> [Supplied data]:
####################
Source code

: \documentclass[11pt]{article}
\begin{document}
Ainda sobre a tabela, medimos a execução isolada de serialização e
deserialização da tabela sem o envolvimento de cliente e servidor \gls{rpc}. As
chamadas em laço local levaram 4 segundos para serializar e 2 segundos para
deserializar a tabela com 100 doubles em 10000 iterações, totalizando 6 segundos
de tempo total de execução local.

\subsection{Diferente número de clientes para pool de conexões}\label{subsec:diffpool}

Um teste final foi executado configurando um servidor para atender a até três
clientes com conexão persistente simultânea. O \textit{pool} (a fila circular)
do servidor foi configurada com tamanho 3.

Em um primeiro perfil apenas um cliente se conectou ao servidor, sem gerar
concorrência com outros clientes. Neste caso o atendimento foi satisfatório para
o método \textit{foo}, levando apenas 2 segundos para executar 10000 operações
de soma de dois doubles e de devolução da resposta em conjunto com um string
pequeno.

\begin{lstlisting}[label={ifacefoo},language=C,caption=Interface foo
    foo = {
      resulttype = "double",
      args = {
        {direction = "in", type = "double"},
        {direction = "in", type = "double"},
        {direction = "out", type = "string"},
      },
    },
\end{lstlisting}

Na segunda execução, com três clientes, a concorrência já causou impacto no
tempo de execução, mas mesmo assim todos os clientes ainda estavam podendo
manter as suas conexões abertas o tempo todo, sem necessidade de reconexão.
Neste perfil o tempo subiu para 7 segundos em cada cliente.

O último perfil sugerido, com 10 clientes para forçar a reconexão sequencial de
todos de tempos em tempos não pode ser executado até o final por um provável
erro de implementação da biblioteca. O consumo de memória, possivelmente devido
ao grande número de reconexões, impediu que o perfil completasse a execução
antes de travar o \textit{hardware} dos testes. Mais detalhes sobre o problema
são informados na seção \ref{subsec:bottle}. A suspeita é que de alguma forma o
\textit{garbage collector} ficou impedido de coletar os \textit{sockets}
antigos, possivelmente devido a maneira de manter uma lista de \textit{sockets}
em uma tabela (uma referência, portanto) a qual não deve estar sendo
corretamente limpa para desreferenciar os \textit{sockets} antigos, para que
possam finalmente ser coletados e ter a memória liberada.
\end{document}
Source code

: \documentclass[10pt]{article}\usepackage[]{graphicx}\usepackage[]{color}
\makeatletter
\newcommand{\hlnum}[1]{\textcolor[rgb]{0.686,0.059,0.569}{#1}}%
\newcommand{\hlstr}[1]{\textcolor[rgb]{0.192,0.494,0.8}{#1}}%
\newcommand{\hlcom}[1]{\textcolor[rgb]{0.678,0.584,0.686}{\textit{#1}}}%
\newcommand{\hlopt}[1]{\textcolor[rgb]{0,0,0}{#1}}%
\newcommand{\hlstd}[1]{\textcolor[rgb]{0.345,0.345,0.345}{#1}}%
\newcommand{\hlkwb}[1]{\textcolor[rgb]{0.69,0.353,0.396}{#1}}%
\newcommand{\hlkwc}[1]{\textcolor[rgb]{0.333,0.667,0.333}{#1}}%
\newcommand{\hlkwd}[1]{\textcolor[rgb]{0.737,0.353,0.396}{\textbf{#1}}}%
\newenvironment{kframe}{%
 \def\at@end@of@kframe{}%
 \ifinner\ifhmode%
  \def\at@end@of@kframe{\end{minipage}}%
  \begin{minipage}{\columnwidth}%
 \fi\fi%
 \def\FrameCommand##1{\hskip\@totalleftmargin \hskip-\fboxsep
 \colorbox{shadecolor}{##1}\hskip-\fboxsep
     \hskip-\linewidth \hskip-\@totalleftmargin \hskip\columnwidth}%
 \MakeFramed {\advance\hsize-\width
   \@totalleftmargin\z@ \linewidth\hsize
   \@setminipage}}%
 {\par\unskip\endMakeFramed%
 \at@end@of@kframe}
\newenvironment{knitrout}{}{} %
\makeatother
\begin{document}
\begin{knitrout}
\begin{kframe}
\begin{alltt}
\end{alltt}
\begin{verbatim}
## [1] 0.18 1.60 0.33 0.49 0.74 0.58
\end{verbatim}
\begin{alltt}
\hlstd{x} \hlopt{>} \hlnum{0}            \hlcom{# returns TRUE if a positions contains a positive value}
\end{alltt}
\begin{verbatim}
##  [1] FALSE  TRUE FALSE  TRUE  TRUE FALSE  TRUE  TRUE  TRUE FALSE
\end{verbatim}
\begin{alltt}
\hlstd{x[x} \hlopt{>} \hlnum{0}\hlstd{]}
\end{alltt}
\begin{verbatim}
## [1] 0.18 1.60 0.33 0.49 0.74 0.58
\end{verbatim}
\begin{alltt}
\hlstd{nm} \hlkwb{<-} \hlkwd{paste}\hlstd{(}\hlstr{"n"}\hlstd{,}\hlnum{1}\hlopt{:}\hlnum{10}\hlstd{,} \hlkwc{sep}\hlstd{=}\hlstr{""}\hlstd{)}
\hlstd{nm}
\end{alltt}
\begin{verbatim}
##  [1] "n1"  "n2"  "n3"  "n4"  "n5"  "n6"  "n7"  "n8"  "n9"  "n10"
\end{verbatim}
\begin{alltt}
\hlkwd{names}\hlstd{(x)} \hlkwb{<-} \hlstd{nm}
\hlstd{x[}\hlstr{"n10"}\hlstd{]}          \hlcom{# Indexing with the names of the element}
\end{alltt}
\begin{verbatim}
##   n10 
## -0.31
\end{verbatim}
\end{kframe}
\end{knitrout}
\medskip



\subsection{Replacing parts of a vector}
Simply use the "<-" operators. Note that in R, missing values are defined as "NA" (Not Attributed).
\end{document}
####################
> [Exercise]: Return only the number of lines in the records above that include the string "hlopt".

> [Task solution]: 4